## What is being asked
Find every line below that contains the word "optional" and copy it out.

--- Given data Enclosed Below ---

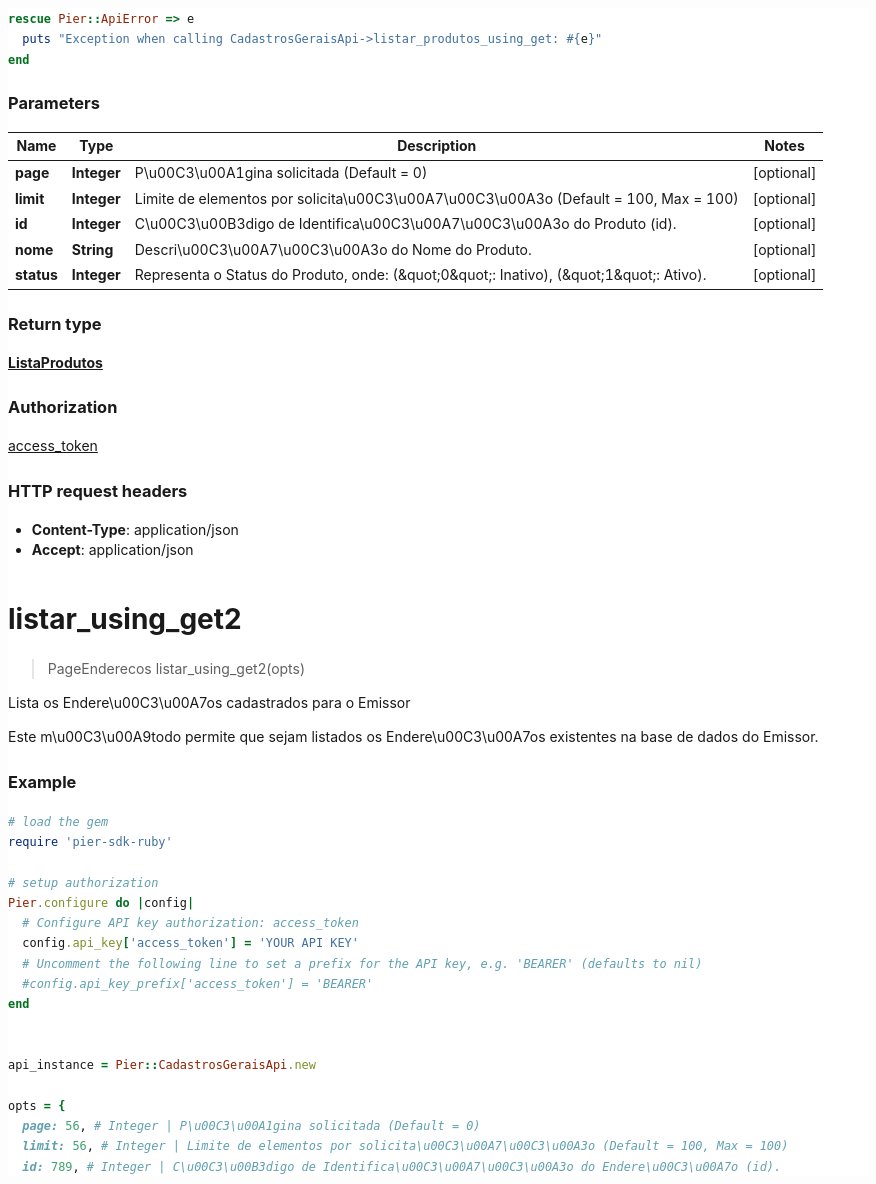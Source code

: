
 ```ruby
rescue Pier::ApiError => e
  puts "Exception when calling CadastrosGeraisApi->listar_produtos_using_get: #{e}"
end
```

### Parameters

Name | Type | Description  | Notes
------------- | ------------- | ------------- | -------------
 **page** | **Integer**| P\u00C3\u00A1gina solicitada (Default = 0) | [optional] 
 **limit** | **Integer**| Limite de elementos por solicita\u00C3\u00A7\u00C3\u00A3o (Default = 100, Max = 100) | [optional] 
 **id** | **Integer**| C\u00C3\u00B3digo de Identifica\u00C3\u00A7\u00C3\u00A3o do Produto (id). | [optional] 
 **nome** | **String**| Descri\u00C3\u00A7\u00C3\u00A3o do Nome do Produto. | [optional] 
 **status** | **Integer**| Representa o Status do Produto, onde: (\&quot;0\&quot;: Inativo), (\&quot;1\&quot;: Ativo). | [optional] 


### Return type

[**ListaProdutos**](ListaProdutos.md)

### Authorization

[access_token](../README.md#access_token)

### HTTP request headers

 - **Content-Type**: application/json
 - **Accept**: application/json




# **listar_using_get2**
> PageEnderecos listar_using_get2(opts)

Lista os Endere\u00C3\u00A7os cadastrados para o Emissor

Este m\u00C3\u00A9todo permite que sejam listados os Endere\u00C3\u00A7os existentes na base de dados do Emissor.

### Example
```ruby
# load the gem
require 'pier-sdk-ruby'

# setup authorization 
Pier.configure do |config|
  # Configure API key authorization: access_token
  config.api_key['access_token'] = 'YOUR API KEY'
  # Uncomment the following line to set a prefix for the API key, e.g. 'BEARER' (defaults to nil)
  #config.api_key_prefix['access_token'] = 'BEARER'
end


api_instance = Pier::CadastrosGeraisApi.new

opts = { 
  page: 56, # Integer | P\u00C3\u00A1gina solicitada (Default = 0)
  limit: 56, # Integer | Limite de elementos por solicita\u00C3\u00A7\u00C3\u00A3o (Default = 100, Max = 100)
  id: 789, # Integer | C\u00C3\u00B3digo de Identifica\u00C3\u00A7\u00C3\u00A3o do Endere\u00C3\u00A7o (id).
```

--- End of Enclosed Given data ---

## Worked solution
 **page** | **Integer**| P\u00C3\u00A1gina solicitada (Default = 0) | [optional] 
 **limit** | **Integer**| Limite de elementos por solicita\u00C3\u00A7\u00C3\u00A3o (Default = 100, Max = 100) | [optional] 
 **id** | **Integer**| C\u00C3\u00B3digo de Identifica\u00C3\u00A7\u00C3\u00A3o do Produto (id). | [optional] 
 **nome** | **String**| Descri\u00C3\u00A7\u00C3\u00A3o do Nome do Produto. | [optional] 
 **status** | **Integer**| Representa o Status do Produto, onde: (\&quot;0\&quot;: Inativo), (\&quot;1\&quot;: Ativo). | [optional] 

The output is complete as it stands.